Records from a collection:
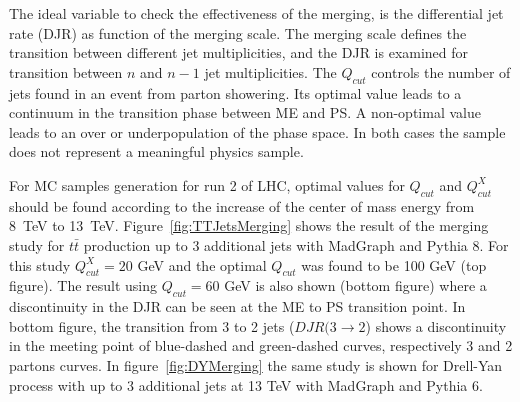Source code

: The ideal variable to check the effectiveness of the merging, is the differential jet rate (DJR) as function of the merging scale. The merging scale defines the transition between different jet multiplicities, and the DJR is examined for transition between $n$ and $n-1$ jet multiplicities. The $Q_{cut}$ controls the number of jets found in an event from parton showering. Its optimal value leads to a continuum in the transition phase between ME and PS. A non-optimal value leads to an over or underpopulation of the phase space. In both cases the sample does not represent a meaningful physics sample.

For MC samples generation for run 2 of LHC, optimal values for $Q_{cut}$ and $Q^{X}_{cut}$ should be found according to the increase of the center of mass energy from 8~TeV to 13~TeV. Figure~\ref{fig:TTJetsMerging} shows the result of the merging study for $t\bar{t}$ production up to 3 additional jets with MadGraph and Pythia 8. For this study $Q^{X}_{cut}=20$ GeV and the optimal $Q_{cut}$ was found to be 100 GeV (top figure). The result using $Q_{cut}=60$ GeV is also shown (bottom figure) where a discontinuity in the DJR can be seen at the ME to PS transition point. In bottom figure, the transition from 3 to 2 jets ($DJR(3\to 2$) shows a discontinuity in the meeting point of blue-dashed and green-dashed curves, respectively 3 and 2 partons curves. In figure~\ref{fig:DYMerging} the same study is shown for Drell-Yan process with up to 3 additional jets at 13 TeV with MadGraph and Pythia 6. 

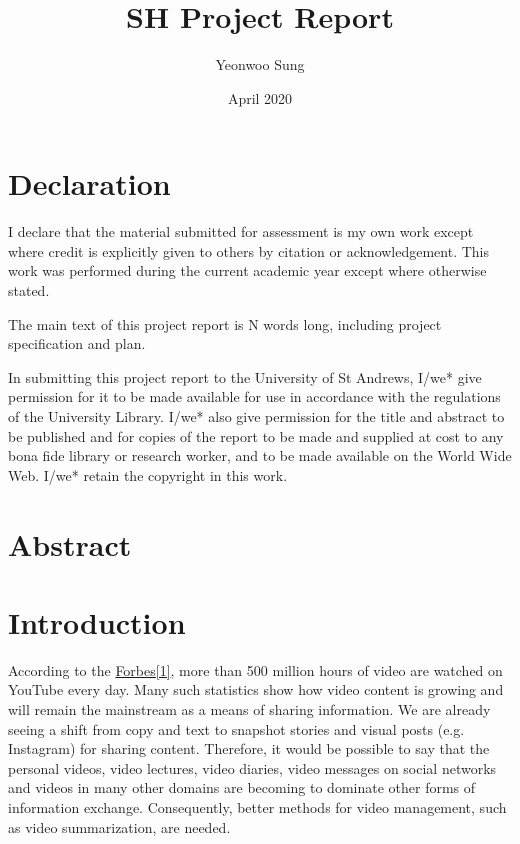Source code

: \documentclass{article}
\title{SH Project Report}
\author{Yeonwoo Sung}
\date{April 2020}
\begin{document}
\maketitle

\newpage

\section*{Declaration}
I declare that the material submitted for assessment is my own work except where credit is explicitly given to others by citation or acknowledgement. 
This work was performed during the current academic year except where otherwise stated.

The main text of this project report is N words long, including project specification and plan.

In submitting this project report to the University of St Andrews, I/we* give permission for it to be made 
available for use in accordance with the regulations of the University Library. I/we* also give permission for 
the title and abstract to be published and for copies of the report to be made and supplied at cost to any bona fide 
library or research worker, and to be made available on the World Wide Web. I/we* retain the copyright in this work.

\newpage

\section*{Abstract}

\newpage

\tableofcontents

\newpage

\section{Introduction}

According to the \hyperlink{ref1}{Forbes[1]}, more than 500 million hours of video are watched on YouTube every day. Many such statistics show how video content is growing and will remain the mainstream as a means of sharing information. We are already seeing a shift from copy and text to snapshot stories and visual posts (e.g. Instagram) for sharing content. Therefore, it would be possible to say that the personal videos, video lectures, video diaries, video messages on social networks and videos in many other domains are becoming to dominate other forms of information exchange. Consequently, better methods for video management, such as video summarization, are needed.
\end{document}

- _Assignment_
Which lines in the records above contain the string "section"? Copy them.

- _Written reply_
\section*{Declaration}
\section*{Abstract}
\section{Introduction}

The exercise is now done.